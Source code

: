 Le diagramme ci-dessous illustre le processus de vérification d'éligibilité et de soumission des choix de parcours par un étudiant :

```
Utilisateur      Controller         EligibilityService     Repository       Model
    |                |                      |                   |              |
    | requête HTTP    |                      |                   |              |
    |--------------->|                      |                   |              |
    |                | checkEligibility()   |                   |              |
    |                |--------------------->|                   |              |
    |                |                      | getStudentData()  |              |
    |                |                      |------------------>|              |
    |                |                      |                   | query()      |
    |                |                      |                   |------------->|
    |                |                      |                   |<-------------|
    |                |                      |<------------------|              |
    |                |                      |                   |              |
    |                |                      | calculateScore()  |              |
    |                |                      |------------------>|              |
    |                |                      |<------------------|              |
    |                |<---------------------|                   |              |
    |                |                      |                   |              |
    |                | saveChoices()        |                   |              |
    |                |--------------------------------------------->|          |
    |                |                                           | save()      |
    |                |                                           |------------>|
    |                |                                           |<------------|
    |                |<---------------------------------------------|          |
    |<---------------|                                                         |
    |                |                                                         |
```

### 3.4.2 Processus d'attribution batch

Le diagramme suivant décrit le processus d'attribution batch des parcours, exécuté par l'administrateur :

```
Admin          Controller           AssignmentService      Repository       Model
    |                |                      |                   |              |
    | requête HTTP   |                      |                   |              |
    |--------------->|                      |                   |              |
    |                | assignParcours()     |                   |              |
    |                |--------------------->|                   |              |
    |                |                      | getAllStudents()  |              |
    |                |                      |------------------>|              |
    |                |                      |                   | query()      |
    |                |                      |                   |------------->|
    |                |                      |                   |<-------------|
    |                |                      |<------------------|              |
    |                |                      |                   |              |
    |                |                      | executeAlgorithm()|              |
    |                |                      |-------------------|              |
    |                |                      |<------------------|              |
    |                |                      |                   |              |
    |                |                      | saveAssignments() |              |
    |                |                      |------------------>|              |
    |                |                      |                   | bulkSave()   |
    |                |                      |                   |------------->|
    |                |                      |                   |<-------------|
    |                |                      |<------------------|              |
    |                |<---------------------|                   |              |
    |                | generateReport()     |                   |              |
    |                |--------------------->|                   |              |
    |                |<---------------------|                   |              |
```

**What needs to be done**. How many lines of the material contain the string "Repository"? Answer with that number alone.

**Written answer**. 2